Anthony (right), with his Sicilian cousins,  Domenico and Pietro.

Fall break: a time for Umbra students to take a much needed breather from the rigors of academia. While many students set off to various corners of Europe to explore the unknown, see the sites and meet friends, Santa Clara University student, Anthony Balistreri, headed south. South to Sicily to explore the island of his ancestors.

His heritage was one of the main factors in his decision to study abroad in Italy. “I always dreamed of coming here and seeing what this part of the world is like,” he commented. “As a second generation Italian-American, I wanted to see how I fit into the culture, how much of it I already was familiar with and how much was completely different.”  

Anthony’s aunt, who relocated to Sicily in the late 80’s to start her family, graciously opened her home in the fishing town of Aspra, allowing for a taste of Sicilian life. He found life there to be slow paced and enjoyed meeting numerous extended family members, fishing for poupu (Sicilian for octopus), and sampling a wealth of Sicilian culinary delights.

A fairly new language learner, Anthony surprised himself by his understanding of the Italian language. “I had full conversations with friends and family in Italian, which until a year and a half ago, was only a dream I could say I wanted to accomplish. Now, that dream is becoming a reality.”

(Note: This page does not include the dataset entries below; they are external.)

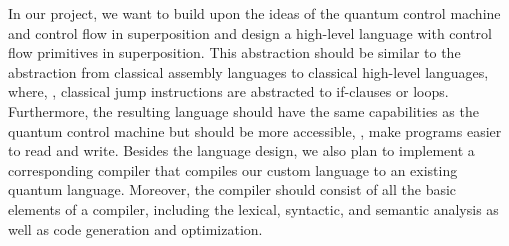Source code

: In our project, we want to build upon the ideas of the quantum control machine and control flow in superposition and design a high-level language with control flow primitives in superposition. This abstraction should be similar to the abstraction from classical assembly languages to classical high-level languages, where, \eg, classical jump instructions are abstracted to if-clauses or loops. Furthermore, the resulting language should have the same capabilities as the quantum control machine but should be more accessible, \ie, make programs easier to read and write.
Besides the language design, we also plan to implement a corresponding compiler that compiles our custom language to an existing quantum language. Moreover, the compiler should consist of all the basic elements of a compiler, including the lexical, syntactic, and semantic analysis as well as code generation and optimization.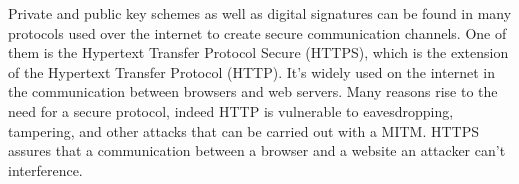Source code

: Private and public key schemes as well as digital signatures can be found in many protocols used over the internet to create secure communication channels. One of them is the Hypertext Transfer Protocol Secure (HTTPS), which is the extension of the Hypertext Transfer Protocol (HTTP). It's widely used on the internet in the communication between browsers and web servers. Many reasons rise to the need for a secure protocol, indeed HTTP is vulnerable to eavesdropping, tampering, and other attacks that can be carried out with a MITM. HTTPS assures that a communication between a browser and a website an attacker can't interference.
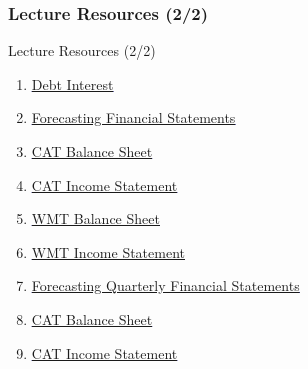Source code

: \documentclass[handout, 11pt]{beamer}
\begin{document}
\begin{frame}
\frametitle{Lecture Resources (2/2)}
{
\begin{block}{Lecture Resources (2/2)}
\begin{enumerate}
\item \textcolor{blue}{\underline{\href{https://nickderobertis.github.io/fin-model-course/\_static/Materials for Lab Exercises/DCF/Forecasting/Simple/Debt Interest.xlsx}{Debt Interest}}}
\item \textcolor{blue}{\underline{\href{https://nickderobertis.github.io/fin-model-course/\_static/Examples/DCF/Forecasting/Simple/Forecasting Financial Statements.ipynb}{Forecasting Financial Statements}}}
\item \textcolor{blue}{\underline{\href{https://nickderobertis.github.io/fin-model-course/\_static/Examples/DCF/Forecasting/Simple/cat\_annual\_bs.csv}{CAT Balance Sheet}}}
\item \textcolor{blue}{\underline{\href{https://nickderobertis.github.io/fin-model-course/\_static/Examples/DCF/Forecasting/Simple/cat\_annual\_income.csv}{CAT Income Statement}}}
\item \textcolor{blue}{\underline{\href{https://nickderobertis.github.io/fin-model-course/\_static/Examples/DCF/Forecasting/Complex/WMT Balance Sheet.xlsx}{WMT Balance Sheet}}}
\item \textcolor{blue}{\underline{\href{https://nickderobertis.github.io/fin-model-course/\_static/Examples/DCF/Forecasting/Complex/WMT Balance Sheet.xlsx}{WMT Income Statement}}}
\item \textcolor{blue}{\underline{\href{https://nickderobertis.github.io/fin-model-course/\_static/Examples/DCF/Forecasting/Complex/Forecasting Quarterly Financial Statements.ipynb}{Forecasting Quarterly Financial Statements}}}
\item \textcolor{blue}{\underline{\href{https://nickderobertis.github.io/fin-model-course/\_static/Materials for Lab Exercises/DCF/Forecasting/Complex/CAT Balance Sheet.xlsx}{CAT Balance Sheet}}}
\item \textcolor{blue}{\underline{\href{https://nickderobertis.github.io/fin-model-course/\_static/Materials for Lab Exercises/DCF/Forecasting/Complex/CAT Income Statement.xlsx}{CAT Income Statement}}}
\end{enumerate}
\vfill
\end{block}
}
\label{frames:resources}
\end{frame}
\end{document}
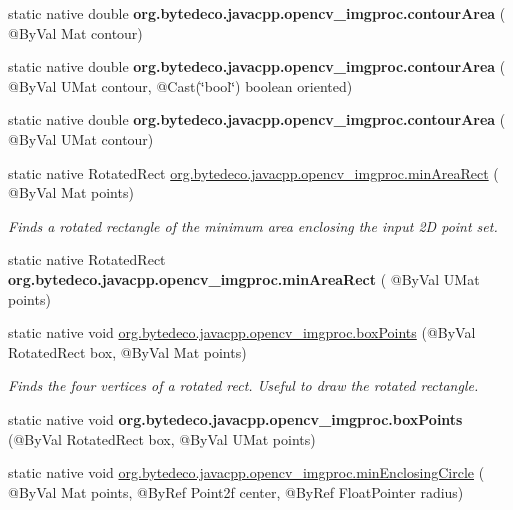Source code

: \begin{DoxyCompactItemize}
static native double {\bfseries org.\+bytedeco.\+javacpp.\+opencv\+\_\+imgproc.\+contour\+Area} ( @By\+Val Mat contour)
\item 
\mbox{\label{group__imgproc__shape_ga8c4e4c69db5ec099b7c3431e05a6ce84}} 
static native double {\bfseries org.\+bytedeco.\+javacpp.\+opencv\+\_\+imgproc.\+contour\+Area} ( @By\+Val U\+Mat contour, @Cast(\char`\"{}bool\char`\"{}) boolean oriented)
\item 
\mbox{\label{group__imgproc__shape_ga0cfde91590f81f0544f40ea3ce2c51bb}} 
static native double {\bfseries org.\+bytedeco.\+javacpp.\+opencv\+\_\+imgproc.\+contour\+Area} ( @By\+Val U\+Mat contour)
\item 
static native Rotated\+Rect \hyperlink{group__imgproc__shape_gae621046d95a8ba9f1e1ce112ab8de61a}{org.\+bytedeco.\+javacpp.\+opencv\+\_\+imgproc.\+min\+Area\+Rect} ( @By\+Val Mat points)
\begin{DoxyCompactList}\small\item\em Finds a rotated rectangle of the minimum area enclosing the input 2D point set. \end{DoxyCompactList}\item 
\mbox{\label{group__imgproc__shape_ga2fcdb1e9ccc31aca2f77dc8812752879}} 
static native Rotated\+Rect {\bfseries org.\+bytedeco.\+javacpp.\+opencv\+\_\+imgproc.\+min\+Area\+Rect} ( @By\+Val U\+Mat points)
\item 
static native void \hyperlink{group__imgproc__shape_ga02ee8d410547c387ed348bbb9c2fc213}{org.\+bytedeco.\+javacpp.\+opencv\+\_\+imgproc.\+box\+Points} (@By\+Val Rotated\+Rect box, @By\+Val Mat points)
\begin{DoxyCompactList}\small\item\em Finds the four vertices of a rotated rect. Useful to draw the rotated rectangle. \end{DoxyCompactList}\item 
\mbox{\label{group__imgproc__shape_ga7e1db9a4fe383c8f67a82ffbba7d95bd}} 
static native void {\bfseries org.\+bytedeco.\+javacpp.\+opencv\+\_\+imgproc.\+box\+Points} (@By\+Val Rotated\+Rect box, @By\+Val U\+Mat points)
\item 
static native void \hyperlink{group__imgproc__shape_ga6247e734952a578322d69260230c4a41}{org.\+bytedeco.\+javacpp.\+opencv\+\_\+imgproc.\+min\+Enclosing\+Circle} ( @By\+Val Mat points, @By\+Ref Point2f center, @By\+Ref Float\+Pointer radius)

\end{DoxyCompactItemize}
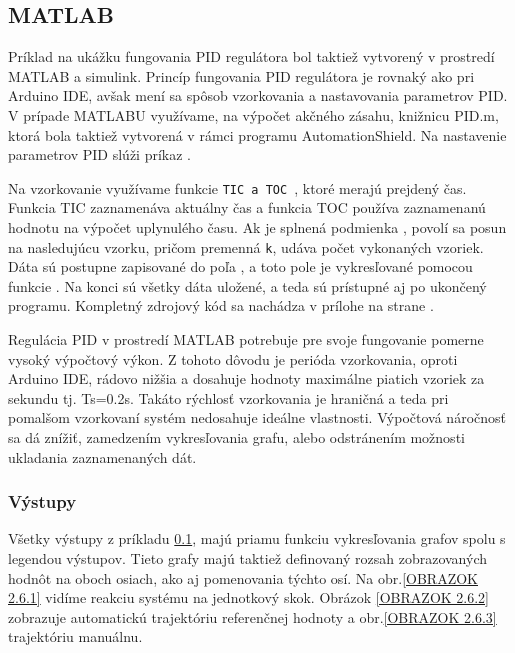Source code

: \newpage
\subsection{MATLAB}
\label{MATLABPID}

Príklad na ukážku fungovania PID regulátora bol taktiež vytvorený v prostredí MATLAB a simulink. Princíp fungovania PID regulátora je rovnaký ako pri Arduino IDE, avšak mení sa spôsob vzorkovania a nastavovania parametrov PID. V prípade MATLABU využívame, na výpočet akčného zásahu, knižnicu PID.m, ktorá bola taktiež vytvorená v rámci programu AutomationShield. Na nastavenie parametrov PID slúži príkaz . 

Na vzorkovanie využívame funkcie \verb|TIC a TOC |, ktoré merajú prejdený čas. Funkcia TIC zaznamenáva aktuálny čas a funkcia TOC používa zaznamenanú hodnotu na výpočet uplynulého času. Ak je splnená podmienka , povolí sa posun na nasledujúcu vzorku, pričom premenná \verb*|k|, udáva počet vykonaných vzoriek. Dáta sú postupne zapisované do poľa , a toto pole je vykresľované pomocou funkcie . Na konci sú všetky dáta uložené, a teda sú prístupné aj po ukončený programu. Kompletný zdrojový kód sa nachádza v prílohe na strane \pageref{AeroShieldPID.m}.

Regulácia PID v prostredí MATLAB potrebuje pre svoje fungovanie pomerne vysoký výpočtový výkon. Z tohoto dôvodu je perióda vzorkovania, oproti Arduino IDE, rádovo nižšia a dosahuje hodnoty maximálne piatich vzoriek za sekundu tj. Ts=0.2s. Takáto rýchlosť vzorkovania je hraničná a teda pri pomalšom vzorkovaní systém nedosahuje ideálne vlastnosti. Výpočtová náročnosť sa dá znížiť, zamedzením vykresľovania grafu, alebo odstránením možnosti ukladania zaznamenaných dát. 


\subsubsection{Výstupy}

Všetky výstupy z príkladu \ref{MATLABPID}, majú priamu funkciu vykresľovania grafov spolu s legendou výstupov. Tieto grafy majú taktiež definovaný rozsah zobrazovaných hodnôt na oboch osiach, ako aj pomenovania týchto osí. Na obr.\ref{OBRAZOK 2.6.1} vidíme reakciu systému na jednotkový skok. Obrázok \ref{OBRAZOK 2.6.2} zobrazuje automatickú trajektóriu referenčnej hodnoty a obr.\ref{OBRAZOK 2.6.3} trajektóriu manuálnu. 

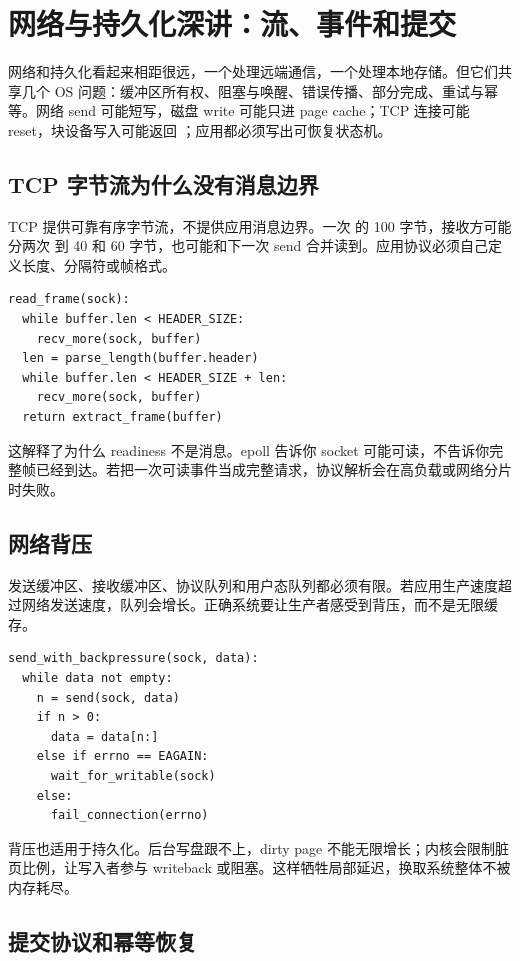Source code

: \section{网络与持久化深讲：流、事件和提交}

网络和持久化看起来相距很远，一个处理远端通信，一个处理本地存储。但它们共享几个 OS 问题：缓冲区所有权、阻塞与唤醒、错误传播、部分完成、重试与幂等。网络 send 可能短写，磁盘 write 可能只进 page cache；TCP 连接可能 reset，块设备写入可能返回 ；应用都必须写出可恢复状态机。

\subsection{TCP 字节流为什么没有消息边界}

TCP 提供可靠有序字节流，不提供应用消息边界。一次  的 100 字节，接收方可能分两次  到 40 和 60 字节，也可能和下一次 send 合并读到。应用协议必须自己定义长度、分隔符或帧格式。

\begin{lstlisting}
read_frame(sock):
  while buffer.len < HEADER_SIZE:
    recv_more(sock, buffer)
  len = parse_length(buffer.header)
  while buffer.len < HEADER_SIZE + len:
    recv_more(sock, buffer)
  return extract_frame(buffer)
\end{lstlisting}

这解释了为什么 readiness 不是消息。epoll 告诉你 socket 可能可读，不告诉你完整帧已经到达。若把一次可读事件当成完整请求，协议解析会在高负载或网络分片时失败。

\subsection{网络背压}

发送缓冲区、接收缓冲区、协议队列和用户态队列都必须有限。若应用生产速度超过网络发送速度，队列会增长。正确系统要让生产者感受到背压，而不是无限缓存。

\begin{lstlisting}
send_with_backpressure(sock, data):
  while data not empty:
    n = send(sock, data)
    if n > 0:
      data = data[n:]
    else if errno == EAGAIN:
      wait_for_writable(sock)
    else:
      fail_connection(errno)
\end{lstlisting}

背压也适用于持久化。后台写盘跟不上，dirty page 不能无限增长；内核会限制脏页比例，让写入者参与 writeback 或阻塞。这样牺牲局部延迟，换取系统整体不被内存耗尽。

\subsection{提交协议和幂等恢复}

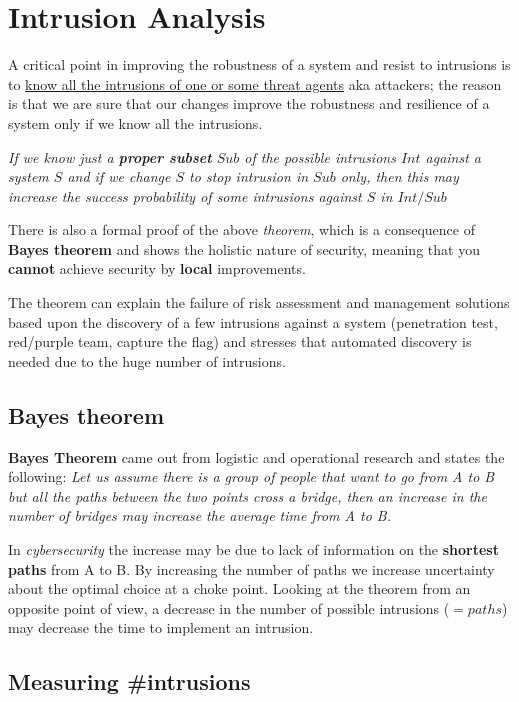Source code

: \chapter{Intrusion Analysis}

A critical point in improving the robustness of a system and resist to intrusions
is to \ul{know all the intrusions of one or some threat agents} aka attackers;
the reason is that we are sure that our changes improve the robustness and
resilience of a system only if we know all the intrusions.

\begin{center}
   \color{gray}
   \textit{If we know just a \textbf{proper subset} $Sub$ of the possible intrusions $Int$ against a system
   $S$ and if we change $S$ to stop intrusion in $Sub$ only, then this may increase the
   success probability of some intrusions against $S$ in $Int / Sub$}
\end{center}
There is also a formal proof of the above \textit{theorem},
which is a consequence of \textbf{Bayes theorem} and shows the holistic nature of
security,
meaning that you \textbf{cannot} achieve security by \textbf{local} improvements.

The theorem can explain the failure of risk assessment and management solutions
based upon the discovery of a few intrusions against a system (penetration test,
red/purple team, capture the flag) and stresses that automated discovery is needed due to the huge number of intrusions.

\section{Bayes theorem}
\textbf{Bayes Theorem} came out from logistic and operational research and states the following:
\emph{Let us assume there is a group of people that want to go from A to B but all the paths between the two points cross a bridge,
then an increase in the number of bridges may increase the
average time from A to B.}

In \textit{cybersecurity} the increase may be due to lack of information on the \textbf{shortest paths} from A to B.
By increasing the number of paths we increase uncertainty
about the optimal choice at a choke point.
Looking at the theorem from an opposite point of view, a decrease in the number of possible
intrusions ($=paths$) may decrease the time to implement an intrusion.

\section{Measuring \#intrusions}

One of his trip highlights was an impromptu trip to Mazara, the city where his great grandparents were born. The night before his daytrip, Anthony spoke with his grandmother to tell her about his plan. “I was thousands of miles away from her and yet I could see her smiling through the telephone. She told me that she had never seen photos of the city and asked if it was possible if I could find the church where her parents were married.”

Aspra beachfront just after sunset.
Aspra beachfront just after sunset.

“I would have paid 50 Euro for that train ride. The morning was clear and beautiful, the southern part of the island filled with rolling hills of farms and quaint coastal towns. I arrived in Mazara and headed in the direction of the duomo, the tallest thing I could see. Thus began my four hours of walking the streets, camera in hand, taking a photo of everything I could, especially every church I could see.”

“Now I can say I have been where I come from. I can say I have walked in the footsteps of my ancestors. It’s an awesome feeling,” said Anthony.